Today, the lots are pretty full and the Stellanis overproduction lot is also seeing an increase in cars - but not like the old days. I think the guy who came up with that brilliant idea was fired. But it isn't like the pandemic, when the lots were empty. And dealer lots are filling up, even in small towns. We drive by a Ford dealer on 301 in Florida, and they used to have literally 100 F150's lined up out front. During the pandemic, they had six. Today, it seems like they have 50 or more, brand-new. Maybe not as many as before, but certainly a helluva lot more than a year ago.
So does this mean that car prices will be slashed? That you will be able to buy a coveted (yuk) SUV for "pennies on the dollar" like those Facebook ads promise? Well, not exactly. They will offer deals and rebates and low-interest or no-interest financing to move cars off the lots. And they will adjust production schedules - and already have, I am sure - to decrease production in view of recent sales and future projections. They may lay off the third shift, or maybe even the second. An extra plant may be closed or mothballed. Supply will decrease to meet demand. And prices will drop - not dramatically, but significantly. Maybe even the Toyota dealer will drop the attitude that they are selling rare collectibles.

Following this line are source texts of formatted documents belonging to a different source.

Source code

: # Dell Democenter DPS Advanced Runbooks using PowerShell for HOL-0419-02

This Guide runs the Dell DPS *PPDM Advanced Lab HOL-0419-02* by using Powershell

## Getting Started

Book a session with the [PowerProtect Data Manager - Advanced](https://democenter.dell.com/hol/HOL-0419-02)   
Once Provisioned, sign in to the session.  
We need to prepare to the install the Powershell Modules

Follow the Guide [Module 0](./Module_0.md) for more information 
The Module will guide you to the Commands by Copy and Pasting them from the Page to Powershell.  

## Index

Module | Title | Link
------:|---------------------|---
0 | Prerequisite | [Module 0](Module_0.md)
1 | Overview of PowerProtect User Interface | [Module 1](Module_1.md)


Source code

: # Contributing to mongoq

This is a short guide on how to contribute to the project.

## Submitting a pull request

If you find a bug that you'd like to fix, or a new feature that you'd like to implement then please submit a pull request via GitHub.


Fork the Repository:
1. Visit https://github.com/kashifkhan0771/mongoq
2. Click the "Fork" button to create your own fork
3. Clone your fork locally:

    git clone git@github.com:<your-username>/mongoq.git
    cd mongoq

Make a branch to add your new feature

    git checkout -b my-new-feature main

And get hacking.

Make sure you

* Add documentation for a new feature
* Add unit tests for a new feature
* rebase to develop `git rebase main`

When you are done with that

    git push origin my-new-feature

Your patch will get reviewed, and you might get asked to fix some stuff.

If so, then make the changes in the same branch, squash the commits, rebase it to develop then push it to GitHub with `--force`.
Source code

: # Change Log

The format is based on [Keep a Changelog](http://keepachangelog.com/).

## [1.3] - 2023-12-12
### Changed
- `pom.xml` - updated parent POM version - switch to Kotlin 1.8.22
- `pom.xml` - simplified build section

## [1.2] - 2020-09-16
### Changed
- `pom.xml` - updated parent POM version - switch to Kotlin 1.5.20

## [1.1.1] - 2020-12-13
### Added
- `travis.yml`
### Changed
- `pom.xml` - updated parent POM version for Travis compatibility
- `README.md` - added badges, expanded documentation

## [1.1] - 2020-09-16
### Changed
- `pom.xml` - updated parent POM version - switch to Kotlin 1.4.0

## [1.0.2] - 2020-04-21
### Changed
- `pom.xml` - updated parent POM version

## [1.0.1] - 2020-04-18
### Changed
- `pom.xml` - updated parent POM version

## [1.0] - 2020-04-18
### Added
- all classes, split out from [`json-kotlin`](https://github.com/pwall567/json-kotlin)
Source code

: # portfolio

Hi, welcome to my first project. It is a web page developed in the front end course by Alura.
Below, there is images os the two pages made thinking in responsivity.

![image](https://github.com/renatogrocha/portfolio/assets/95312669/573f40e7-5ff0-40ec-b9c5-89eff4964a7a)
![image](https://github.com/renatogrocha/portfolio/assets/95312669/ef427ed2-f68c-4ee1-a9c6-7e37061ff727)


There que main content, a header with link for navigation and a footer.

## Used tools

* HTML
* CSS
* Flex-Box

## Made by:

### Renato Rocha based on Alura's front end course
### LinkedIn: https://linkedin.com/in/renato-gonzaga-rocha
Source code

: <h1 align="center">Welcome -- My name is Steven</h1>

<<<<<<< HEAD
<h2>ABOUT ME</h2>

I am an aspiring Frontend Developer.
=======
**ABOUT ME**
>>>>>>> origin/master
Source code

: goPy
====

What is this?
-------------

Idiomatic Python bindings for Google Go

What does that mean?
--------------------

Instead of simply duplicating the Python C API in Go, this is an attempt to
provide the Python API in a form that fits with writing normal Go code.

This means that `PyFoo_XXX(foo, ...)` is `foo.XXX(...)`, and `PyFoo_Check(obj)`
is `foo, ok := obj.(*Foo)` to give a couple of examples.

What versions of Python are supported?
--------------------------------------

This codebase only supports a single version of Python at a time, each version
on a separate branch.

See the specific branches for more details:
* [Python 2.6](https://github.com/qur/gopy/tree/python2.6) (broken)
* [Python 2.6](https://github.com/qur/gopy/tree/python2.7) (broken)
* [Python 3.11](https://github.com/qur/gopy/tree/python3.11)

But all of this won't happen until people stop spending like drunken sailors. You can't complain about high food delivery prices, period. If money is that dear to you, get off your fat ass and go pick it up yourself. Or try meal-planning and buying groceries and learn how to cook - instead of wallowing in your own crapulence, for chrissakes. But I digress, yet again.
It is human nature, this hysteresis in the economy. When prices go up, people grouse about it but initially do nothing about it. Spending goes up (I know mine has!) and credit card balances increase, as people try to continue to live as before without making sacrifices. It is a lot easier to increase your spending habits than decrease them - which is the reason why I started this blog in the first place.
I saw a posting online of a sign at a grocery store explaining that Coca-Cola had raised its prices significantly and suggested to shoppers that they try Pepsi or store-brand soda instead, as it was far cheaper. I have that beat entirely - we have largely given up soft drinks in favor of tap water, which is nearly free and a lot better for you than a bunch of high-fructose corn syrup. Or as one friend put it, "I'm saving my caloric intake for more important things - like alcohol!" The man has his priorities!
People will change habits, much as they did back in 2009 and back during earlier recessions. I was only 18 in 1978 and living on my own for the first time, so it seemed "normal" to me that some things were in scarce supply and rather expensive. But people were scrimping and things like Raman noodles became popular around that time. Staples like peanut butter were also popular - to the point there were shortages and the price skyrocketed. A staple became a luxury - it made no sense, but people rarely do.
Like I said, there will be some triggering event that will cause people to wake up and take notice. Credit card debt is at an "all-time high" (remember what I said about that phrase?) and default rates are increasing. People will start to cut back, particularly when the media starts running "recession" stories.
Remember all the stupid crap from 2008? "Our family decided to stop spending money for a week!" one headline crowed. But of course, they just spent twice as much the next week. But it was a chance for people to re-examine their spending habits. I realized that I was just paying "whatever" and not looking at prices - of food, insurance, utilities, you-name-it. It took me a long time to start examining each expense in my life and cutting back.
And yes, over time, my spending has gone up, little by little. I need to re-examine some recurring costs, particularly insurance, which seems to be jumping up quite a bit, for homeowner's and automobile. But more on that, later.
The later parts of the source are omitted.